The lines from the one containing "Aby uzyskać więcej" through the final line of the data below must be written out exactly, both included, and nothing more.

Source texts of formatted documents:

════

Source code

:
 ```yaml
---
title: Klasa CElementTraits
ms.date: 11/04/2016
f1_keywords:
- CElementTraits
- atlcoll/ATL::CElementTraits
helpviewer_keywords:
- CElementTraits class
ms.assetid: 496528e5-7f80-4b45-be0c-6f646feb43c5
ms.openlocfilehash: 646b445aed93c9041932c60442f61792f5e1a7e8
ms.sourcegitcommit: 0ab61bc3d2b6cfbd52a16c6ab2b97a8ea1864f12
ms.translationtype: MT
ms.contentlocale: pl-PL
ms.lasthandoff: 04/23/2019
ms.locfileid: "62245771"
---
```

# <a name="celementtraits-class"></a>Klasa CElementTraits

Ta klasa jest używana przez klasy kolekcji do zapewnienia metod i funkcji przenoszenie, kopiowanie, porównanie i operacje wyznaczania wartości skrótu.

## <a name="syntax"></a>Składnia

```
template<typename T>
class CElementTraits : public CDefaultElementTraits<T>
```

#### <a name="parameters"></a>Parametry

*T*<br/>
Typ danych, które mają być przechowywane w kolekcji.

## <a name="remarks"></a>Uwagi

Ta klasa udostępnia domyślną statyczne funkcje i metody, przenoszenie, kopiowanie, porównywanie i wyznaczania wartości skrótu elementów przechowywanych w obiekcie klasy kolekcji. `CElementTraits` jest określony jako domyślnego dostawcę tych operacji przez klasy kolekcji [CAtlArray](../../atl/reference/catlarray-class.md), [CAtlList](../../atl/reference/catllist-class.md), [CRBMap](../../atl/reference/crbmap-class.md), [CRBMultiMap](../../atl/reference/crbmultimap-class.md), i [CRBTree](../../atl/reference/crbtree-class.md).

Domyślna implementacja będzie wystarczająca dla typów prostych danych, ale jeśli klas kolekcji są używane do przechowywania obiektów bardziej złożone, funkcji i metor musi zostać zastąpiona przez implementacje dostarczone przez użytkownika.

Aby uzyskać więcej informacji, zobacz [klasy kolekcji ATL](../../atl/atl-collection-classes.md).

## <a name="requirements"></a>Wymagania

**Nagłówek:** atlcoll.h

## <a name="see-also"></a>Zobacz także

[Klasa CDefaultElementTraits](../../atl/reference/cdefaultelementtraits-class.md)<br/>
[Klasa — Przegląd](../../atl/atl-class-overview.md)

════

#### Response
Aby uzyskać więcej informacji, zobacz [klasy kolekcji ATL](../../atl/atl-collection-classes.md).

## <a name="requirements"></a>Wymagania

**Nagłówek:** atlcoll.h

## <a name="see-also"></a>Zobacz także

[Klasa CDefaultElementTraits](../../atl/reference/cdefaultelementtraits-class.md)<br/>
[Klasa — Przegląd](../../atl/atl-class-overview.md)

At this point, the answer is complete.